İç ses: '' Neyin var yine, neyedir bu kırgın halin. Saçlarının dağınıklığından aynaya yansıyan tüm şüphelerin, içi öylesine doldurulmuş düşüncelerin.. Sahi..Neyedir öfken ?''

Nereden gelme bu yorgunuk hissi bilmiyorum, 'hiçbir şey' yapmama hali daha önce beni hiç bu kadar paslandırmamıştı. Birkaç şarkı geçiyor yaşamımdan, ince ince kırılıyorum henüz neye kırıldığımı bile bilemeden. Sonra Cezmi Ersözvari bi' hayatı anlamışlık çöküyor üzerime, biraz yorgun biraz pes etmiş. Henüz 21'ime bile girmiş değilim oysa. Olmak istemediğim kadar küçüğüm, bazen kaldıramayacağım kadar çok büyük.

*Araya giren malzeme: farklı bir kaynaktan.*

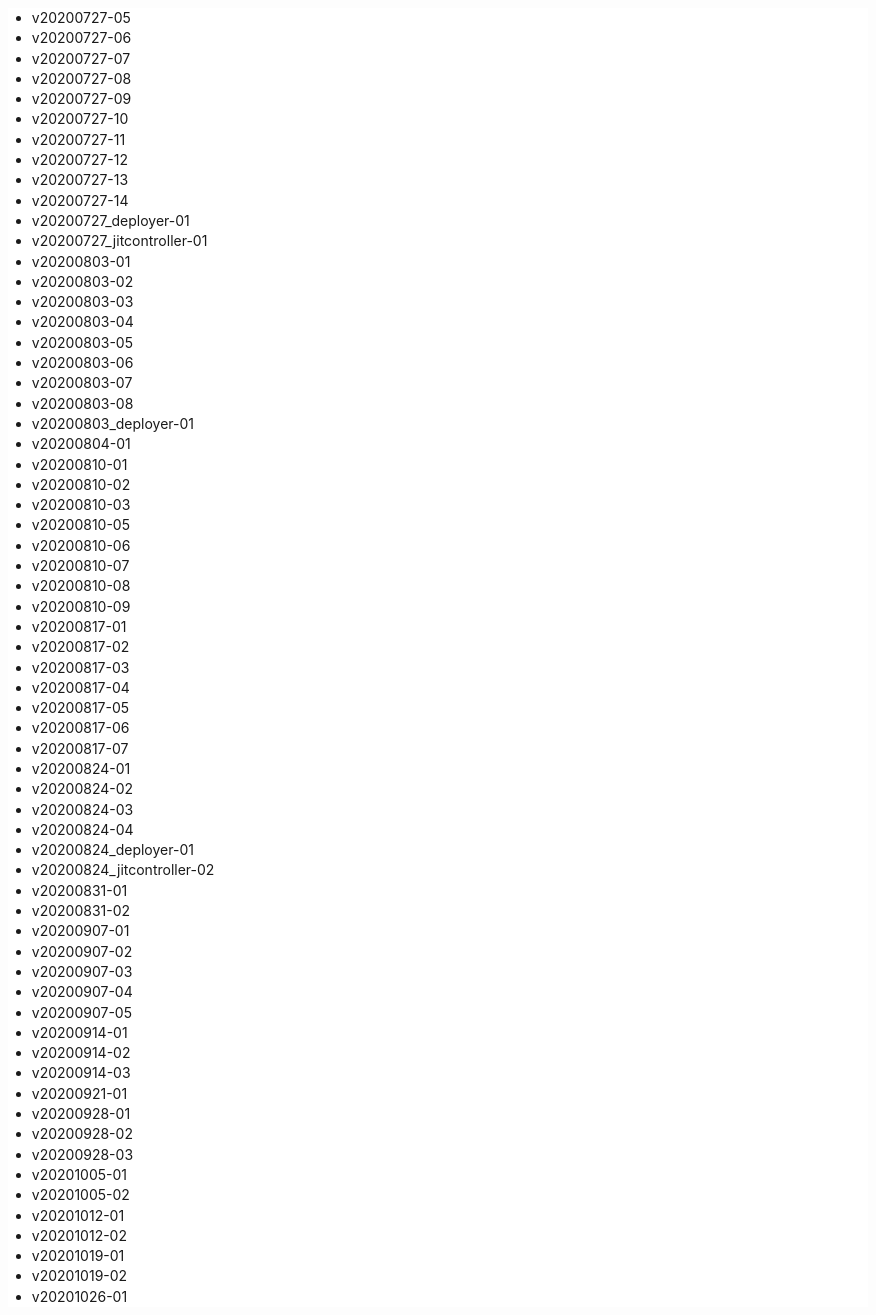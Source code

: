 - v20200727-05
- v20200727-06
- v20200727-07
- v20200727-08
- v20200727-09
- v20200727-10
- v20200727-11
- v20200727-12
- v20200727-13
- v20200727-14
- v20200727_deployer-01
- v20200727_jitcontroller-01
- v20200803-01
- v20200803-02
- v20200803-03
- v20200803-04
- v20200803-05
- v20200803-06
- v20200803-07
- v20200803-08
- v20200803_deployer-01
- v20200804-01
- v20200810-01
- v20200810-02
- v20200810-03
- v20200810-05
- v20200810-06
- v20200810-07
- v20200810-08
- v20200810-09
- v20200817-01
- v20200817-02
- v20200817-03
- v20200817-04
- v20200817-05
- v20200817-06
- v20200817-07
- v20200824-01
- v20200824-02
- v20200824-03
- v20200824-04
- v20200824_deployer-01
- v20200824_jitcontroller-02
- v20200831-01
- v20200831-02
- v20200907-01
- v20200907-02
- v20200907-03
- v20200907-04
- v20200907-05
- v20200914-01
- v20200914-02
- v20200914-03
- v20200921-01
- v20200928-01
- v20200928-02
- v20200928-03
- v20201005-01
- v20201005-02
- v20201012-01
- v20201012-02
- v20201019-01
- v20201019-02
- v20201026-01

Adını anmaktan korkutuğum duygularım var, küllüğe serpiştiriyorum, odaya serpiştiriyorum kendimi. Dumansız tüm hava sahalarına inat, yoğun bir duman altılıkta boğuyorum kendimi. Perdeler hep kapalı, pencere yarım açık. Yetmiyor nefeslerimiz, yetmiyor. Ben yetmiyorum nefesime...Durgunluğumdan bayılmış bi' halim var, vallahi bilerek değil. Bilerek yapmıyorum..Çok sorum var benim aslında, çok fazla sorum.

Kafamda bi' hikaye var, kafamda mı aslında bilemiyorum, gerçek de olabilir. Olmayabilir de...Bilemiyorum işte, her neyse. Güzel, çok güzel. Benim saflığım çirkin kalıyor..Gerçek olması için hiç etmediğim kadar dua ediyorum. Kimi zaman çok inanıyorum, kendimden daha fazla inanıyorum bu masala. Bir an, derin düşünmeye başlayınca, bu masal en büyük umutsuzluğum oluyor. Sonra bir düşünce dehlizi ki sorma gitsin, acı bile çektiğim oluyor düşün.

Sonra bi' şarkı geçiyor yaşamımdan, bir düşünce havalanıyor odanın sigara dumanı havasızlığına. Ki çoğu zaman en ince ve en gereksiz düşüncelerimle kendimi yerle bir edişim yine sahnede. Aniden yerle bir oluyoruz. Biz..Biz kimiz?

Bilmeyi istediğim çok şey var, sanıyorum ki kendimden başlamalıyım önce. Ama ruhum için en kritik aya girdik. Eylül aylarını ne kadar sevsem de bir o kadar sancılı geçer benim için. Bir kere, hüzne döner bu şehir. Şarkılar, şiirler ve filmler daha çok kahreder. Ve ben dünyaya gelirim her Eylül ayında..Daha çok sorgulama, daha çok yanlışa batma ya da battığı yanlışları fark edip düzeltme yolundayken bi' kere daha batma. Her defasında 'bata çıka' çok şey öğrendiğini sanıp '88 Eylül'üne geriye dönme. Bomboş levhayım hep.